I'm Eran Hammer. I'm one of the Node engineers at Walmart. I lead the team that is working on most of the tools, and the basic foundation that we're using to build all our other services. What we want to do today here is give you a few talks, they're going to be not quite lightning talks but little, but they'll be pretty short, to give you a taste of the different areas that we work on, different practices. It's kind of hard to pick exactly what will be the most valuable to people.

So we're going to try to touch a little bit about how we build back-end services, how we're using Node to drive our front-end tools, the methodology we use to actually build components, how we break our applications into components to work in separate teams. We'll talk little bit about our production experience, going to production. That's always a painful part of writing software.

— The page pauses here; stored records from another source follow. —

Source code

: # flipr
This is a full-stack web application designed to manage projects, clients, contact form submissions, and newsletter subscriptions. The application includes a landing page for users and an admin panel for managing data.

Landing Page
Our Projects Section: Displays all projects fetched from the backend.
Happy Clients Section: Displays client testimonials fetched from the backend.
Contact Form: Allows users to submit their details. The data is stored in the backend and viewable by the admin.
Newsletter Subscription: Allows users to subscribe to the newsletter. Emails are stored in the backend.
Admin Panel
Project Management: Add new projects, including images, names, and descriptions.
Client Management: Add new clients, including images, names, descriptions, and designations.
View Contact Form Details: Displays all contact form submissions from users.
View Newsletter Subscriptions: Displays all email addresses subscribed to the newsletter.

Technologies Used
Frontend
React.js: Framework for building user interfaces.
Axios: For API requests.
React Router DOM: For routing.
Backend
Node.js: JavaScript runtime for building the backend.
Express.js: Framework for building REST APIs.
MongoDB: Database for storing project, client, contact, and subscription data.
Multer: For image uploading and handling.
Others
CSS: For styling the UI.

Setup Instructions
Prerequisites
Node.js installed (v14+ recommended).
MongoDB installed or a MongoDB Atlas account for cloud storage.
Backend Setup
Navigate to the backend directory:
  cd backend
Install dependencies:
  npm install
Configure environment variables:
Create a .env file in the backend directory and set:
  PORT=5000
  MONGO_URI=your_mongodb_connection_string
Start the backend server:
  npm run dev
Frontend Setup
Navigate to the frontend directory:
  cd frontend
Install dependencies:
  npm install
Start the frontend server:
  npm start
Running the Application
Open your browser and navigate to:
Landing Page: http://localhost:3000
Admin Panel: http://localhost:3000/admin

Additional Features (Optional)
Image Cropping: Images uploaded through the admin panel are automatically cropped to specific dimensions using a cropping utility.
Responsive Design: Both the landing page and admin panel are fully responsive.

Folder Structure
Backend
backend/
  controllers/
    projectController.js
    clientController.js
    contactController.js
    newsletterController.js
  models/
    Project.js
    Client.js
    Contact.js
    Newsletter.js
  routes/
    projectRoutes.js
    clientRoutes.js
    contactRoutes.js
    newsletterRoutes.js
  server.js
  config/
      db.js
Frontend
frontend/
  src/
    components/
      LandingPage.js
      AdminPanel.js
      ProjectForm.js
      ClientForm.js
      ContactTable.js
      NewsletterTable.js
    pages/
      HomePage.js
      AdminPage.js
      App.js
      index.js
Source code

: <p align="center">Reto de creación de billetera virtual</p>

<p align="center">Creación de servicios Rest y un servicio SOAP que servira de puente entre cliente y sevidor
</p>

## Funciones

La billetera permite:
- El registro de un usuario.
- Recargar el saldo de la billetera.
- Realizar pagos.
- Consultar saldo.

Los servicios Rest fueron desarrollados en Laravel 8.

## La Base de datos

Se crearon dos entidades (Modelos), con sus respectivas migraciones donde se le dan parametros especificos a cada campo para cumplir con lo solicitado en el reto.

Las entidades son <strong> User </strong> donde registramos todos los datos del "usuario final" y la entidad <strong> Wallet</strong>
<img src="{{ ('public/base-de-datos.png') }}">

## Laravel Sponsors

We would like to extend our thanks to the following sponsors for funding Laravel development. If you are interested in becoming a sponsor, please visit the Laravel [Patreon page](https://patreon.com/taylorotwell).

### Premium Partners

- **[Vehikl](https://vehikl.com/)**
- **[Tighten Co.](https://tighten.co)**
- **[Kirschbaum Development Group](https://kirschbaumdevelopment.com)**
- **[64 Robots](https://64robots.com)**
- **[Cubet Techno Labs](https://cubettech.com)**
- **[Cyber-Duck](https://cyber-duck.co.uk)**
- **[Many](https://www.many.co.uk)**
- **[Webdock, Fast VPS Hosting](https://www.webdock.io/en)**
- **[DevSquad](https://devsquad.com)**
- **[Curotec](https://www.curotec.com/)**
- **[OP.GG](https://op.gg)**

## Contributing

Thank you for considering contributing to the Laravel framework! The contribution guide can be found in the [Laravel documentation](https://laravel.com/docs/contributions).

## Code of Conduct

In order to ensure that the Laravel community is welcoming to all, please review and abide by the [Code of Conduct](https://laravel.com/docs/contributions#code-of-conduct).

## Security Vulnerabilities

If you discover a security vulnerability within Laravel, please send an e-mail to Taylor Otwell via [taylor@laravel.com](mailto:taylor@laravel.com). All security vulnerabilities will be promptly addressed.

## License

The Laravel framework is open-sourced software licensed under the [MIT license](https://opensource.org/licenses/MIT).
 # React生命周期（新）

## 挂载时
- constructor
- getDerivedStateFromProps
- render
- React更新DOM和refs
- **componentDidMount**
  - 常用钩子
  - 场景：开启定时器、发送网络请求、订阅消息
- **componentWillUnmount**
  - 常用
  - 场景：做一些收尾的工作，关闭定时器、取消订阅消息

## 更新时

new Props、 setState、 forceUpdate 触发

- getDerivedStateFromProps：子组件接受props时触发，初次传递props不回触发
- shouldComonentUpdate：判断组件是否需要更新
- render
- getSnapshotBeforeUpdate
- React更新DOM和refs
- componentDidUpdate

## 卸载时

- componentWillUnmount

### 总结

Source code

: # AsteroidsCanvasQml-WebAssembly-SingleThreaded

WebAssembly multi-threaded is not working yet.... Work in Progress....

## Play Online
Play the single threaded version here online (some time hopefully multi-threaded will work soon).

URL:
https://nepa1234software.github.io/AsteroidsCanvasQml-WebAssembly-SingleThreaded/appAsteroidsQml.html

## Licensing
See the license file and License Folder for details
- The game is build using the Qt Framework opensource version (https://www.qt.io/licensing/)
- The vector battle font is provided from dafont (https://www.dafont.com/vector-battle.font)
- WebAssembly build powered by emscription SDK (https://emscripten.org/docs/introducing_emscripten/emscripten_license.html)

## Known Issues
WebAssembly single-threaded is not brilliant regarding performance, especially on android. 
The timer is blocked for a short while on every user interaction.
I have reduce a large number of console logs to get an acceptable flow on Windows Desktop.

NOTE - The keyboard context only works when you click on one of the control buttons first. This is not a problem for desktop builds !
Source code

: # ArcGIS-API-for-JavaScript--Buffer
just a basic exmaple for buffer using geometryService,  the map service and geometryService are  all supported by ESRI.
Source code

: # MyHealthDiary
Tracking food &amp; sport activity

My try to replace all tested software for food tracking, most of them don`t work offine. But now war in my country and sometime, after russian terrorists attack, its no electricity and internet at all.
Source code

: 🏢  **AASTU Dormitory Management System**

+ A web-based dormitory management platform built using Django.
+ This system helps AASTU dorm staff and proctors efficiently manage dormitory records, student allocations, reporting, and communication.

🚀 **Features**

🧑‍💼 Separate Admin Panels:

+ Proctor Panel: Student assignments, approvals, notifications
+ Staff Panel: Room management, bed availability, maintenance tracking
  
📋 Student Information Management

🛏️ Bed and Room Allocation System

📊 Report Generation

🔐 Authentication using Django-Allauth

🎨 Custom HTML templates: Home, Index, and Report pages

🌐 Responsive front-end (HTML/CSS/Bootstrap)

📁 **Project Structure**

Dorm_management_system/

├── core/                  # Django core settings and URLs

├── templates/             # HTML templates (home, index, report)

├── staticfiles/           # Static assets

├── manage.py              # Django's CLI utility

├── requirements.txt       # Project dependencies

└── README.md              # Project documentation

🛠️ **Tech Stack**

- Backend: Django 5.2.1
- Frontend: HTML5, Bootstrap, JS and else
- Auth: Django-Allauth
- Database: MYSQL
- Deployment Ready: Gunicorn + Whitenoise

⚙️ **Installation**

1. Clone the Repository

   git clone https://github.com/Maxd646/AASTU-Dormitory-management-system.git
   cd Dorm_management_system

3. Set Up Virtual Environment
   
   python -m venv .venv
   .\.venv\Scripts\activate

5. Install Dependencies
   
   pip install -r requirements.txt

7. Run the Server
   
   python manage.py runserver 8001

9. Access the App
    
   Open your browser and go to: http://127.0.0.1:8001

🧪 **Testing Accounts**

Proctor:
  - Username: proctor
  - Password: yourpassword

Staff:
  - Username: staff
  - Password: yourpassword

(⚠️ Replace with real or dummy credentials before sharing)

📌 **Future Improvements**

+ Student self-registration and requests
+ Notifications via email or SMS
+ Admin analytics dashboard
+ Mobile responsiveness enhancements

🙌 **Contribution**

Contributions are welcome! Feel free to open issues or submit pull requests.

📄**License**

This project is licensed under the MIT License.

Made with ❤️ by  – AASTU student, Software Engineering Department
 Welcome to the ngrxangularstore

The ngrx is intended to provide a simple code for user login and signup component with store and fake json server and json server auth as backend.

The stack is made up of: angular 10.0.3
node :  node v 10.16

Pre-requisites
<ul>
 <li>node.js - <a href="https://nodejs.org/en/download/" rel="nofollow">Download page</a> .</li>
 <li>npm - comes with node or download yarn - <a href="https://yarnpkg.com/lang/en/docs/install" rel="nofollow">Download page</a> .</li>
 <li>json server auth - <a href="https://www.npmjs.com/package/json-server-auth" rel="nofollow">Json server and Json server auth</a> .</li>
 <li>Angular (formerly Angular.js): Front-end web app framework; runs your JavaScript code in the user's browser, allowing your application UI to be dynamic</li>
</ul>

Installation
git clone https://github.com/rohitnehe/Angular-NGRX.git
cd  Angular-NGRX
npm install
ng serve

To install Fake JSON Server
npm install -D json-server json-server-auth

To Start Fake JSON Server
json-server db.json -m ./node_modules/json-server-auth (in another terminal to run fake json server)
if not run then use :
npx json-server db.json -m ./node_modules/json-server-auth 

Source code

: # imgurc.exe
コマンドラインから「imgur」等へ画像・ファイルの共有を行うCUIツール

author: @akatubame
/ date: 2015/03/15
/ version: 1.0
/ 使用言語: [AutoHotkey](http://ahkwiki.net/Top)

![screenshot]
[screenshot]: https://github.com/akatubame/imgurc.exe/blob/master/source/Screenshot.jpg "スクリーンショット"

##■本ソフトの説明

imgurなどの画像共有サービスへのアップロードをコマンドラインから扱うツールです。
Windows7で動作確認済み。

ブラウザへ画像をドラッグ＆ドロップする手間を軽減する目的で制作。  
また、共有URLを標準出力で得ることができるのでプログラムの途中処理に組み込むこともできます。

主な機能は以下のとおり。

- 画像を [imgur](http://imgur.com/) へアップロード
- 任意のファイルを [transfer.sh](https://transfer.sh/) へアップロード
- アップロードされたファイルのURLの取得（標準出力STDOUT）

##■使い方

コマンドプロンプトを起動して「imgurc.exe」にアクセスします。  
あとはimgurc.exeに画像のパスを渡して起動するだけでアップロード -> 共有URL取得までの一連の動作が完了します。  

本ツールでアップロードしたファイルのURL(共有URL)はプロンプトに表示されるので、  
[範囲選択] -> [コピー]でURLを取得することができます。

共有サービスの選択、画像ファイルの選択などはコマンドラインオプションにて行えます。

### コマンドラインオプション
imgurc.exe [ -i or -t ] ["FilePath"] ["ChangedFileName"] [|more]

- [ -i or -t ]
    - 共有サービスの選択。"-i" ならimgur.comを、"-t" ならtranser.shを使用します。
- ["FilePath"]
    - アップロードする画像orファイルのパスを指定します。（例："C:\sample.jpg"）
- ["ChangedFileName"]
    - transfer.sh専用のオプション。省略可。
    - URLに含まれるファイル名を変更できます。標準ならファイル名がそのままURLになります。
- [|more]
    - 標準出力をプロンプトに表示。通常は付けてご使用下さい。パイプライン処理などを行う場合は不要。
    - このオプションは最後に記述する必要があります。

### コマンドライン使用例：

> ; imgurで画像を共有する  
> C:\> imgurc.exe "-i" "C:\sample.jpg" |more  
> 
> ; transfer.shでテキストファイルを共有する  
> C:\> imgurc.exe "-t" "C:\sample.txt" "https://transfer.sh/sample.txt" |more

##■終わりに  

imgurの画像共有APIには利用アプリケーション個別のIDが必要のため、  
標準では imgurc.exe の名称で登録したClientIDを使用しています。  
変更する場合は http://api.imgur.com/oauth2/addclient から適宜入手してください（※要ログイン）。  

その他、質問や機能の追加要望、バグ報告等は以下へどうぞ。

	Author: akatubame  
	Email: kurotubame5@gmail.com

And we also, which I think is a really cool treat, we have been fighting this memory leak for like six months and I feel like there's the childhood story about the boy who put a seed of radish in the ground, and kept saying like, it's going to grow and like his mom came in, it's not going to grow, and then his dad came, and I kept saying there's a memory leak, and it's not mine, like no, you have a problem, this memory leak is not mine and I was like, I think I proved it it's not mine. I think because we still don't know where it is, but it's a really a cool story about how we went about first of all identifying it, reproducing it—took four months to reproduce it outside of production, and then TJ from the core team is going to take over and say the work that they are doing now to actually try to fix it, and it involves some really, really cool stuff, debugging, and core dumps and looking at heatmaps and pretty charts. We'll do that at the end.

So, the first thing I want to talk about is really like the most important part of our Node operation is community, like that's really the heart of what we do. And it's an advice I keep repeating to anybody whose company is building any dependency on Node is, you kind of want to do three things.

One, is you want
to have a member of your team who's active community member. That's not something that you outsource or bring a consultant in; you want to have somebody whose hooked in, who goes to meetups, who goes to events, who has a bunch of open source things, like you want someone who has a public face. It's really important, especially with this product this young.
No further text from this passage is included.